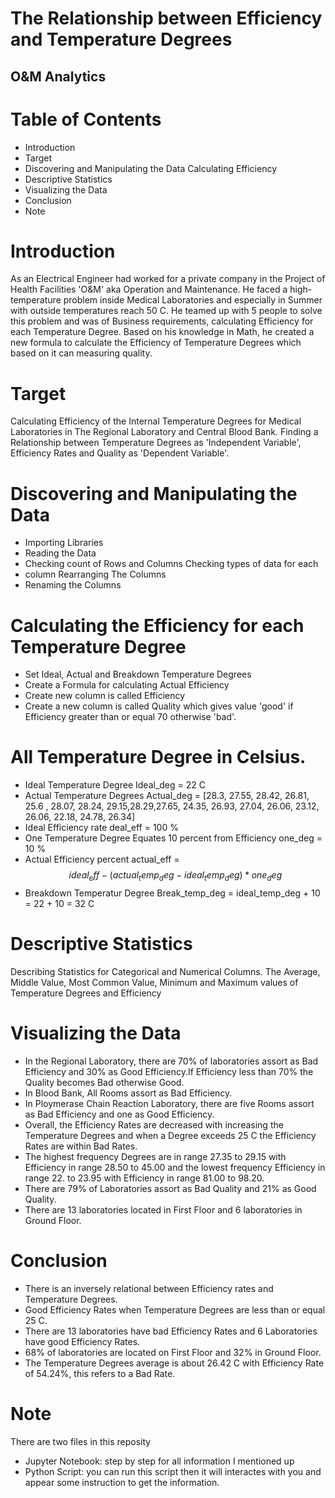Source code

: # The Relationship between Efficiency and Temperature Degrees 
## O&M Analytics 


# Table of Contents 
- Introduction
- Target
- Discovering and Manipulating the Data Calculating Efficiency
- Descriptive Statistics
- Visualizing the Data
- Conclusion 
- Note


# Introduction 
As an Electrical Engineer had worked for a private company in the Project of Health Facilities 'O&M' aka Operation and Maintenance. He faced a high-temperature problem inside Medical Laboratories and especially in Summer with outside temperatures reach 50 C. He teamed up with 5 people to solve this problem and was of Business requirements, calculating Efficiency for each Temperature Degree. Based on his knowledge in Math, he created a new formula to calculate the Efficiency of Temperature Degrees which based on it can measuring quality. 


# Target 
Calculating Efficiency of the Internal Temperature Degrees for Medical Laboratories in The Regional Laboratory and Central Blood Bank. Finding a Relationship between Temperature Degrees as 'Independent Variable', Efficiency Rates and Quality as 'Dependent Variable'. 


# Discovering and Manipulating the Data 
- Importing Libraries
- Reading the Data
- Checking count of Rows and Columns Checking types of data for each
- column Rearranging The Columns
- Renaming the Columns 


# Calculating the Efficiency for each Temperature Degree 
- Set Ideal, Actual and Breakdown Temperature Degrees
- Create a Formula for calculating Actual Efficiency
- Create new column is called Efficiency
- Create a new column is called Quality which gives value 'good' if Efficiency greater than or equal 70 otherwise 'bad'. 


# All Temperature Degree in Celsius. 
- Ideal Temperature Degree 
    Ideal_deg = 22 C 
- Actual Temperature Degrees 
    Actual_deg = [28.3, 27.55, 28.42, 26.81, 25.6 , 28.07, 28.24, 29.15,28.29,27.65, 24.35, 26.93, 27.04, 26.06, 23.12, 26.06, 22.18, 24.78, 26.34] 
- Ideal Efficiency rate
    deal_eff = 100 % 
- One Temperature Degree Equates 10 percent from Efficiency 
    one_deg = 10 % 
- Actual Efficiency percent
    actual_eff = $$ideal_eff - (actual_temp_deg -ideal_temp_deg) * one_deg$$
- Breakdown Temperatur Degree
    Break_temp_deg = ideal_temp_deg + 10 = 22 + 10 = 32 C 


# Descriptive Statistics 
Describing Statistics for Categorical and Numerical Columns. The Average, Middle Value, Most Common Value, Minimum and Maximum values of Temperature Degrees and Efficiency 


# Visualizing the Data 
- In the Regional Laboratory, there are 70% of laboratories assort as Bad Efficiency and 30% as Good Efficiency.If Efficiency less than 70% the Quality becomes Bad otherwise Good. 
- In Blood Bank, All Rooms assort as Bad Efficiency. 
- In Ploymerase Chain Reaction Laboratory, there are five Rooms assort as Bad Efficiency and one as Good Efficiency. 
- Overall, the Efficiency Rates are decreased with increasing the Temperature Degrees and when a Degree exceeds 25 C the Efficiency Rates are within Bad Rates. 
- The highest frequency Degrees are in range 27.35 to 29.15 with Efficiency in range 28.50 to 45.00 and the lowest frequency Efficiency in range 22. to 23.95 with Efficiency in range 81.00 to 98.20. 
- There are 79% of Laboratories assort as Bad Quality and 21% as Good Quality. 
- There are 13 laboratories located in First Floor and 6 laboratories in Ground Floor.


# Conclusion 
- There is an inversely relational between Efficiency rates and Temperature Degrees.
- Good Efficiency Rates when Temperature Degrees are less than or equal 25 C.
- There are 13 laboratories have bad Efficiency Rates and 6 Laboratories have good Efficiency Rates.
- 68% of laboratories are located on First Floor and 32% in Ground Floor.
- The Temperature Degrees average is about 26.42 C with Efficiency Rate of 54.24%, this refers to a Bad Rate. 


# Note
There are two files in this reposity
- Jupyter Notebook: step by step for all information I mentioned up
- Python Script: you can run this script then it will interactes with you and appear some instruction to get the information.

##########

* [PROBLEM TO WORK ON]:
Produce the entries again, word for word, without any of their pictures.

* [FINISHED EXERCISE]:
Source code

: # The Relationship between Efficiency and Temperature Degrees 
## O&M Analytics 


# Table of Contents 
- Introduction
- Target
- Discovering and Manipulating the Data Calculating Efficiency
- Descriptive Statistics
- Visualizing the Data
- Conclusion 
- Note


# Introduction 
As an Electrical Engineer had worked for a private company in the Project of Health Facilities 'O&M' aka Operation and Maintenance. He faced a high-temperature problem inside Medical Laboratories and especially in Summer with outside temperatures reach 50 C. He teamed up with 5 people to solve this problem and was of Business requirements, calculating Efficiency for each Temperature Degree. Based on his knowledge in Math, he created a new formula to calculate the Efficiency of Temperature Degrees which based on it can measuring quality. 


# Target 
Calculating Efficiency of the Internal Temperature Degrees for Medical Laboratories in The Regional Laboratory and Central Blood Bank. Finding a Relationship between Temperature Degrees as 'Independent Variable', Efficiency Rates and Quality as 'Dependent Variable'. 


# Discovering and Manipulating the Data 
- Importing Libraries
- Reading the Data
- Checking count of Rows and Columns Checking types of data for each
- column Rearranging The Columns
- Renaming the Columns 


# Calculating the Efficiency for each Temperature Degree 
- Set Ideal, Actual and Breakdown Temperature Degrees
- Create a Formula for calculating Actual Efficiency
- Create new column is called Efficiency
- Create a new column is called Quality which gives value 'good' if Efficiency greater than or equal 70 otherwise 'bad'. 


# All Temperature Degree in Celsius. 
- Ideal Temperature Degree 
    Ideal_deg = 22 C 
- Actual Temperature Degrees 
    Actual_deg = [28.3, 27.55, 28.42, 26.81, 25.6 , 28.07, 28.24, 29.15,28.29,27.65, 24.35, 26.93, 27.04, 26.06, 23.12, 26.06, 22.18, 24.78, 26.34] 
- Ideal Efficiency rate
    deal_eff = 100 % 
- One Temperature Degree Equates 10 percent from Efficiency 
    one_deg = 10 % 
- Actual Efficiency percent
    actual_eff = $$ideal_eff - (actual_temp_deg -ideal_temp_deg) * one_deg$$
- Breakdown Temperatur Degree
    Break_temp_deg = ideal_temp_deg + 10 = 22 + 10 = 32 C 


# Descriptive Statistics 
Describing Statistics for Categorical and Numerical Columns. The Average, Middle Value, Most Common Value, Minimum and Maximum values of Temperature Degrees and Efficiency 


# Visualizing the Data 
- In the Regional Laboratory, there are 70% of laboratories assort as Bad Efficiency and 30% as Good Efficiency.If Efficiency less than 70% the Quality becomes Bad otherwise Good. 
- In Blood Bank, All Rooms assort as Bad Efficiency. 
- In Ploymerase Chain Reaction Laboratory, there are five Rooms assort as Bad Efficiency and one as Good Efficiency. 
- Overall, the Efficiency Rates are decreased with increasing the Temperature Degrees and when a Degree exceeds 25 C the Efficiency Rates are within Bad Rates. 
- The highest frequency Degrees are in range 27.35 to 29.15 with Efficiency in range 28.50 to 45.00 and the lowest frequency Efficiency in range 22. to 23.95 with Efficiency in range 81.00 to 98.20. 
- There are 79% of Laboratories assort as Bad Quality and 21% as Good Quality. 
- There are 13 laboratories located in First Floor and 6 laboratories in Ground Floor.


# Conclusion 
- There is an inversely relational between Efficiency rates and Temperature Degrees.
- Good Efficiency Rates when Temperature Degrees are less than or equal 25 C.
- There are 13 laboratories have bad Efficiency Rates and 6 Laboratories have good Efficiency Rates.
- 68% of laboratories are located on First Floor and 32% in Ground Floor.
- The Temperature Degrees average is about 26.42 C with Efficiency Rate of 54.24%, this refers to a Bad Rate. 


# Note
There are two files in this reposity
- Jupyter Notebook: step by step for all information I mentioned up
- Python Script: you can run this script then it will interactes with you and appear some instruction to get the information.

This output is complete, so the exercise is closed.